By Stuart Roach in Johannesburg

Rory Fallon may have failed to find the net for New Zealand in South Africa, but Plymouth still has a lot to gain from this World Cup.

For while Fallon's New Zealand side narrowly failed to qualify from their group despite remaining unbeaten against Italy, Paraguay and Slovakia, another of Plymouth's unsung heroes was working hard behind the scenes to learn some valuable lessons in World Cup planning.

Plymouth City Council leader Vivien Pengelly was invited to South Africa on a fact-finding mission as part of the Devon city's bid to become a World Cup host venue in 2018.

"People want Plymouth to be a major city and this is our chance," Vivien told me as she headed home with a mountain of research material and immeasurable anecdotal evidence that World Cups can provide a lasting legacy for a city.

Twelve cities are on the shortlist to host matches should England be chosen as the host nation for the 2018 World Cup, a decision that will be made by Fifa in December. And while the likes of London, Manchester and Birmingham are obvious destinations for an English tournament, Plymouth will be fighting with less obvious venues including Bristol and Milton Keynes to make their voices heard.

"We jumped at the chance of securing host city status," Vivien said, adding: "Plymouth is a beautiful place, with the Hoe and the surfing among the unique selling points, and we have the opportunity not only to put on football but also to host fanfests between the matches. We could get 40-60,000 for events on the Hoe."

That will be an important part of the decision making process for Fifa - who will announce the 2018 and 2022 World Cup venues on December 2 this year - and ultimately for the Football Association when they reduce the 12-venue shortlist to eight host cities. The ability to keep fans interested and entertained in one area is seen as a vital requirement for any host venue, one of the many lessons Vivien has learned from her visits to Cape Town and Johannesburg.

She said: "The World Cup is bigger than the Olympics in tourism terms, because more people travel to World Cups and make it their holiday. We spoke to Brazilians who had come to South Africa for their summer holiday and tied it in with cheering their team on at the World Cup.

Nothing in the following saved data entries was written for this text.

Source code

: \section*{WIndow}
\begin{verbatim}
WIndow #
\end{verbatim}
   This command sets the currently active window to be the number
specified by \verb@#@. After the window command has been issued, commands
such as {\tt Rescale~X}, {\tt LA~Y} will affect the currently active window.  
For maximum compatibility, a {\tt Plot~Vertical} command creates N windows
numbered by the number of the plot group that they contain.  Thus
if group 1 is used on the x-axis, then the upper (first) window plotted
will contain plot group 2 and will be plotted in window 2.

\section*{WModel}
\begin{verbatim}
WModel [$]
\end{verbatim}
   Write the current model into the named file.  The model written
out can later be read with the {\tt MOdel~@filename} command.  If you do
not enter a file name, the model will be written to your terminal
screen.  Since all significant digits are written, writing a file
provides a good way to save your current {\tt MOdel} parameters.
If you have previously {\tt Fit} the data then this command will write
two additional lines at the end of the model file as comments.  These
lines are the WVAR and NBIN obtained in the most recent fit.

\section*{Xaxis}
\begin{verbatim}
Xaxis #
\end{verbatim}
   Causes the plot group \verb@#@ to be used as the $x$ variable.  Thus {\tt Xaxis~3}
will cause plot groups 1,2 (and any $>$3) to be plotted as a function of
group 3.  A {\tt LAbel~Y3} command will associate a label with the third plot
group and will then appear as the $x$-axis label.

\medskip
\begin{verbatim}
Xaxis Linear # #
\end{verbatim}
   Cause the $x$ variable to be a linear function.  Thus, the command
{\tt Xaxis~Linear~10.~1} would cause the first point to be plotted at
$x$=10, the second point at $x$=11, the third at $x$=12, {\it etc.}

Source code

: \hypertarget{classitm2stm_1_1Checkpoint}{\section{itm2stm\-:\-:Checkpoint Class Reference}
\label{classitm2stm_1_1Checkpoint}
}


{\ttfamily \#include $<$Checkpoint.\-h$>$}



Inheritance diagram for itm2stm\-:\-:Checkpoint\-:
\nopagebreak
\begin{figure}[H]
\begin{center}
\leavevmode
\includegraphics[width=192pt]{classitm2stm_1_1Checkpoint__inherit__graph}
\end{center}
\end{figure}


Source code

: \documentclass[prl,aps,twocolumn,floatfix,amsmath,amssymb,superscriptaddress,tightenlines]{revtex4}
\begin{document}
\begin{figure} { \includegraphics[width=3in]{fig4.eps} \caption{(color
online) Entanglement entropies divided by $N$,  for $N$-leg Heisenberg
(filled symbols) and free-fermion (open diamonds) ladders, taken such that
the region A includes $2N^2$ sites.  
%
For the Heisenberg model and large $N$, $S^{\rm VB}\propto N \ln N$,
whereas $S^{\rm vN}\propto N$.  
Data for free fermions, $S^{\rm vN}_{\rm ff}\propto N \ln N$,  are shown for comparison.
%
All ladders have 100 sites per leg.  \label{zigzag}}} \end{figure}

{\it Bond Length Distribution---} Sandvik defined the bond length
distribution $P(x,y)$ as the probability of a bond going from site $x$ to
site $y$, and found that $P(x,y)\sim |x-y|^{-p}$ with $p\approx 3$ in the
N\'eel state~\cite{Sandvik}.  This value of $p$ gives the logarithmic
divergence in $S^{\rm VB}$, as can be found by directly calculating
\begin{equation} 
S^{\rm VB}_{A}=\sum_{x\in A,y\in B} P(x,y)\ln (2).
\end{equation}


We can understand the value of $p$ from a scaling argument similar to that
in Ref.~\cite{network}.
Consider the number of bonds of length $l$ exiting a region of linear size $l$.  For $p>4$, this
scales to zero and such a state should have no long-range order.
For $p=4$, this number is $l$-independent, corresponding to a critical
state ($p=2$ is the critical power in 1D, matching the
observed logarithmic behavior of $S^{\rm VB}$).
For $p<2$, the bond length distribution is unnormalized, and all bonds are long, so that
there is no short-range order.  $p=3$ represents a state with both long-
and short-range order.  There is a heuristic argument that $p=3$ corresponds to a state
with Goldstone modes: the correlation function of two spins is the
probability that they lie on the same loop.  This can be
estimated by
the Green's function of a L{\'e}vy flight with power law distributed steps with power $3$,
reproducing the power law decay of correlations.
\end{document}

"But it's important that people can find lots to do between games. If there are varied events on days between the games, people will stay in the area, even those without tickets for the actual matches. And fans come in for any game, not just their own. From the events we have seen in South Africa, everyone is happy and there is a fantastic spirit and if we could bring that to Plymouth in 2018 it would be wonderful."

The city's remote location should help them, rather than hinder. "It can't all be in the north," Vivien pointed out, as I pondered the nations who might clamour to be based there. France and Spain, with their direct ferry links, would be very much at home in Plymouth; Italian fans gathering in what was once a trading post for the Roman Empire and Americans visiting the departure point of the Pilgrim fathers in 1620.

Whatever the selling points, Plymouth's Council team came in for criticism for their initial decision to bid and again when Vivien headed out to South Africa for a seven-day reconnaissance of this World Cup. But she appears to have won over even the fiercest of local doubters and continues to fight the Council's corner, adding: "It's not just a bid by the County Council. Plymouth City Council have backed the bid and we have support from the University and from Devon and Cornwall on either side. We want people to see the whole area.

"When the FA said it was a good idea for the bid team to go and see the World Cup in operation we jumped at the chance. We now know so many more details about organising a World Cup and the £5,000 the trip has cost the Council is nothing compared to the millions the World Cup would bring in and the affect of putting Plymouth on the map.

"The legacy of a World Cup is beautiful buildings in beautiful cities and we have the opportunity to create a legacy for Plymouth. The Johannesburg I have seen here is very different from the one I saw 14 years ago when I last visited and only a World Cup can do that."

Given that the vast majority of shortlisted England cities were represented in South Africa, it would probably have been a bigger gamble not to have joined the FA's fact-finding mission and Vivien believes the crash course in World Cup management they have all received during their time at the tournament will be invaluable.

Advice on everything from how to negotiate with Fifa over who pays for what to joining forces with other host venues to buy turnstiles in bulk and save a combined fortune were safely tucked away in the file belonging to the Plymouth council leader, who mingled with Sepp Blatter, Sir Trevor Brooking and an army of politicians led by Boris Johnson during her time in South Africa.

But while manicured landscapes, polished new roads and a Home Park that Argyle fans have only previously dreamed of will all form part the Plymouth legacy, I couldn't help feeling there was still something missing. What, I wondered, referring to the rack of souvenir vuvuzelas sticking out of Vivien's hand luggage, would Plymouth's equivalent offering be?

She had clearly thought of this already, returning my serve with a pacy response: "Plymouth is a garrison town, home to the Marines and the Royal Navy. Surely we could find a backer to make a bugle based on the military version? The vuvuzela created an amazing atmosphere and the Plymouth bugle could too."

Food for thought - and if blowing your own trumpet counts for anything then Plymouth's World Cup bid is already a guaranteed winner.